Incêndio na Notre-Dame

Sobreviveu a revoluções e guerras, coroou reis e imperadores. A história de Notre-Dame

Não é só a mais famosa catedral do mundo. Deu nome a obras literárias. Sobreviveu a revoluções, guerras mundiais. Foi atingida pelas chamas esta segunda-feira.

A primeira pedra

A catedral de Notre-Dame de Paris (em português Nossa Senhora de Paris) foi proposta pelo rei Luís VII e pelo bispo Maurice de Sully. A primeira pedra foi colocada em 1163. Terminou quase dois séculos depois, em 1345.

Foi erguida na Ile de la Cité, no centro do rio Sena e coração de Paris, sobre os restos de duas antigas igrejas. Uma usada pelos Celtas e mais tarde pelos romanos, que ali ergueram um templo de devoção ao deus Júpiter.

A outra, uma igreja do cristianismo de Paris, a Basílica de Saint-Etienne. Maurice de Sully terá convencido o rei que a igreja era pouco digna dos novos valores e mandou demoli-la. Nasceu assim a Notre-Dame.

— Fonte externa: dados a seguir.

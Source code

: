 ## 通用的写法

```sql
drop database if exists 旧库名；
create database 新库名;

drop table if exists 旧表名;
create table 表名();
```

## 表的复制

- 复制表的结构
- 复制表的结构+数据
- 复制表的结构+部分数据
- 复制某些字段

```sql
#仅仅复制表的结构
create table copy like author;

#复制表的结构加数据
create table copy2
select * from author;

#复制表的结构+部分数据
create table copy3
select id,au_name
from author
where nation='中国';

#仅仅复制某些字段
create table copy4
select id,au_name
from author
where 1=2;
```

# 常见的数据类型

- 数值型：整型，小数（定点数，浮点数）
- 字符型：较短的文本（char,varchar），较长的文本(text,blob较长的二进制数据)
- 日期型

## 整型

Saqueada, destruída e erguida

Durante a Revolução Francesa, Notre-Dame foi saqueada. Tesouros foram roubados, estátuas e imagens que remetessem ao catolicismo e à monarquia, destruídos. Nessa época, a catedral chegou a servir de armazém para alimentos.

Só voltou às mãos do Vaticano, no fim do processo revolucionário, quando Napoleão Bonaparte a devolveu à Igreja Católica. Nesta fase foi alvo de uma intervenção profunda que permitiu restituir a sua imagem gótica.

Foi palco da coroação do rei Henrique VI de Inglaterra, durante a Guerra dos 100 anos, do imperador Napoleão Bonaparte e da beatificação de Joana d'Arc. Voltou a ser ferida em 1871 durante a Comuna de Paris. Sobreviveu ainda a duas guerras mundiais.

Esta segunda-feira, foi atingida por um violento incêndio que destruiu a cobertura do edifício.

Local de culto e inspiração

Victor Hugo, um dos maiores nomes da literatura francesa, não se conformou com as renovações promovidas por Napoleão Bonaparte. Em 1831, resolveu escrever "Notre Dame de Paris", em homenagem ao edifício. O livro chamou a atenção para os vitrais e para as gárgulas e fez despertar, junto dos franceses, a necessidade de reabilitar a catedral.

O romance ficou conhecido nos quatro cantos do mundo como "O Corcunda de Notre-Dame". Deu origem a várias produções cinematográficas.

Do ponto de vista arquitetónico, é considerado um dos exemplos mais equilibrados e coerentes do período gótico. A forma final resultou de um conjunto de modificações, ampliações e restauros. Tem duas torres de 69 metros de largura e 139 metros de comprimento e uma fachada com 40 metros de largura.

Oito séculos depois (mais concretamente 856 anos depois) Notre-Dame é um local turístico e de culto. Todos os anos são realizados 2.000 serviços religiosos. É o monumento histórico mais visitado da Europa. Recebe 12 milhões de pessoas todos os anos.

KM 0 do território francês

O marco zero das estradas em França é mesmo em frente à catedral, ou seja, é a partir dali que são medidas as distâncias no território francês.